Records shown ▸
§ §
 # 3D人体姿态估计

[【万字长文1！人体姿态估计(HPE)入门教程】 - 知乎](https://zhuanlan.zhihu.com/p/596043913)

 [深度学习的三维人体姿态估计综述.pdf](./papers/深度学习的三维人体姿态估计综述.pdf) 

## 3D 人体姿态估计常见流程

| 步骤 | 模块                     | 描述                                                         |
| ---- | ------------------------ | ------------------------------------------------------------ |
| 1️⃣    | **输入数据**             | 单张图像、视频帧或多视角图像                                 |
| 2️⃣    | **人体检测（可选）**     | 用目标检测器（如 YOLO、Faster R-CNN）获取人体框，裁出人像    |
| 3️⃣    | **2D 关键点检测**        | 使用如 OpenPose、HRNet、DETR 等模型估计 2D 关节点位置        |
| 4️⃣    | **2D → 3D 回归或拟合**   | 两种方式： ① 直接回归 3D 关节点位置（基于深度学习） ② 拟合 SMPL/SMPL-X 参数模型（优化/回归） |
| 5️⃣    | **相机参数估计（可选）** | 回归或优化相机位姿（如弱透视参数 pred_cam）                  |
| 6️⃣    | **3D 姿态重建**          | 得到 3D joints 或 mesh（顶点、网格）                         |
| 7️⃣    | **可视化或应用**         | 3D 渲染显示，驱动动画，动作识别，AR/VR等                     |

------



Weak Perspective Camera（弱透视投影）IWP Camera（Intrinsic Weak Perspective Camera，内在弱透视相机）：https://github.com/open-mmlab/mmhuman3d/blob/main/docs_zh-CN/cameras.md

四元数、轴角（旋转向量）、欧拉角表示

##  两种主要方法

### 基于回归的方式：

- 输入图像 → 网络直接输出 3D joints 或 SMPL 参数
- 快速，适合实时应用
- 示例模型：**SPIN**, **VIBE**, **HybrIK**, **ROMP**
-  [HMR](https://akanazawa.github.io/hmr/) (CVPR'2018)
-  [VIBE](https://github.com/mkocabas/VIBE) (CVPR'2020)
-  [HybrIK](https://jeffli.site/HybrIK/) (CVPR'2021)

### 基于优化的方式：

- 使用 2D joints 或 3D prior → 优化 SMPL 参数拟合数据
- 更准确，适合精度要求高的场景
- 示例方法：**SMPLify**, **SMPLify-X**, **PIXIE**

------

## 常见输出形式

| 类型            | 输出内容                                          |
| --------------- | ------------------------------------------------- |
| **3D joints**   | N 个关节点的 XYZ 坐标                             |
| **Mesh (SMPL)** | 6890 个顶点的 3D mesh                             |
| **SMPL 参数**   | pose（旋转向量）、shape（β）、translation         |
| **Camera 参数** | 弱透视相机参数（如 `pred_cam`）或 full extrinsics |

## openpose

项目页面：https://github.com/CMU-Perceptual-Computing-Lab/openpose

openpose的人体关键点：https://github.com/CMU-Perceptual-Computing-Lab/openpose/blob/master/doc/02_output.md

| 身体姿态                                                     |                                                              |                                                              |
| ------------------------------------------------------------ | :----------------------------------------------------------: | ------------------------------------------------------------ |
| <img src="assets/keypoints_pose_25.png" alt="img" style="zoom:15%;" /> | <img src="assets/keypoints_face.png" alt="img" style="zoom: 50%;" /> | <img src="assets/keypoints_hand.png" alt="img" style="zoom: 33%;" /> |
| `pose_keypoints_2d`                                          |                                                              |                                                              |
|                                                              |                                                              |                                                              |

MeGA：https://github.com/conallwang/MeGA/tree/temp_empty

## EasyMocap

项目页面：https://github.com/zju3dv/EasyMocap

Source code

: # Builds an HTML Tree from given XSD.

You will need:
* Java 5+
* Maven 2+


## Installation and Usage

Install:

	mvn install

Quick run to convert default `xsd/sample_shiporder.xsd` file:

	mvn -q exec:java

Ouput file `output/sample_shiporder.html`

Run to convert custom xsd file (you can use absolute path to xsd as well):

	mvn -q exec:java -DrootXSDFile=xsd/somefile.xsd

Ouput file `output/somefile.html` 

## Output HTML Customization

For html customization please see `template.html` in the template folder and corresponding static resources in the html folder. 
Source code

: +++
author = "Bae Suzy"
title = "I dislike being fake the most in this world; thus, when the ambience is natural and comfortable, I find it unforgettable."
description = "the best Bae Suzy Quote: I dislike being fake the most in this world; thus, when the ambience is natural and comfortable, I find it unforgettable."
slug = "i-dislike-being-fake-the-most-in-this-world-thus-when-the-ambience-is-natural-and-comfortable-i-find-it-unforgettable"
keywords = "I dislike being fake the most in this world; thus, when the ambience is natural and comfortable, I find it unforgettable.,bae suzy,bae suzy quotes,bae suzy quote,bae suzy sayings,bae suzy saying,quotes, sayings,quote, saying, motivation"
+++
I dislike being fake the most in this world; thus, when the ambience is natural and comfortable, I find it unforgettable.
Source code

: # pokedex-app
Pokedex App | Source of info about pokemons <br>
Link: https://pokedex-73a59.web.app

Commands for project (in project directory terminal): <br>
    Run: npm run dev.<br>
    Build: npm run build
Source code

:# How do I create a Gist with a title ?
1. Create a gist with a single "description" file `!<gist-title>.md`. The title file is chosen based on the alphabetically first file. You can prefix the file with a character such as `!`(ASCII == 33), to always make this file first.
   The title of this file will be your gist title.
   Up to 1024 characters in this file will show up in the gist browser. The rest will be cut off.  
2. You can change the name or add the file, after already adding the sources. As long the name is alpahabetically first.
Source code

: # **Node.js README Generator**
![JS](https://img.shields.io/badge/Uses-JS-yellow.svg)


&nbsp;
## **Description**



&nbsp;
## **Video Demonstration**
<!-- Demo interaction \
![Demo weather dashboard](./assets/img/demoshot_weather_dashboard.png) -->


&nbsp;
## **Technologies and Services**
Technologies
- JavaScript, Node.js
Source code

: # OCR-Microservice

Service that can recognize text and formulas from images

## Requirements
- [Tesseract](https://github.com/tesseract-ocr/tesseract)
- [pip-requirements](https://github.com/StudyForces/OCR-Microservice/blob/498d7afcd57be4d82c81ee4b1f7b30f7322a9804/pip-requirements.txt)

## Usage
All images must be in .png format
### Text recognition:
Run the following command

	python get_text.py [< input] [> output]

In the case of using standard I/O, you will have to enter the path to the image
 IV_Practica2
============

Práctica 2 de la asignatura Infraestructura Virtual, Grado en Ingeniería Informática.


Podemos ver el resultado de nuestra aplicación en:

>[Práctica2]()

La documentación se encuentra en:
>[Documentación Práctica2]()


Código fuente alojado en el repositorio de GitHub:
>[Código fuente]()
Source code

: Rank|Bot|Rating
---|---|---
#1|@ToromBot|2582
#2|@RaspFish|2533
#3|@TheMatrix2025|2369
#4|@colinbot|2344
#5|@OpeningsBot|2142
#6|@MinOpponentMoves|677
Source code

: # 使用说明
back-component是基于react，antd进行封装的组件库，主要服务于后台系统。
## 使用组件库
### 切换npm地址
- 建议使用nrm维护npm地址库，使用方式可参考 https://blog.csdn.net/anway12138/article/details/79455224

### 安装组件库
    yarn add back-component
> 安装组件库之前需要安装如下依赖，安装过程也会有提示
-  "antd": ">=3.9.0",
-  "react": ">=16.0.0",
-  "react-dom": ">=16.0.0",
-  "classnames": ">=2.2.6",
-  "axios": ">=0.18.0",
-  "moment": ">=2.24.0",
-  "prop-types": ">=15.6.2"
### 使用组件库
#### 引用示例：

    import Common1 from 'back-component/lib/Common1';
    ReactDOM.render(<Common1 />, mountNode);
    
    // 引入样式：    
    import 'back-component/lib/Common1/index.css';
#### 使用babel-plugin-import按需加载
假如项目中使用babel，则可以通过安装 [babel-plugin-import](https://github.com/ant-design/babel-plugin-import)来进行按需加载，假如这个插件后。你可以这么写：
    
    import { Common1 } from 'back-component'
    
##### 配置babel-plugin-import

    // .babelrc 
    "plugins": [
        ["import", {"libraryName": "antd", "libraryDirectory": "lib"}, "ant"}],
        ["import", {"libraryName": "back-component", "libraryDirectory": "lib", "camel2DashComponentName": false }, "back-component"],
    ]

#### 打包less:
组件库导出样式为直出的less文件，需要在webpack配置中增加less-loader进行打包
§ §
Copy the lines from the entries above in which the word "Ouput" appears.

Reply to the task ▸
Ouput file `output/sample_shiporder.html`
Ouput file `output/somefile.html` 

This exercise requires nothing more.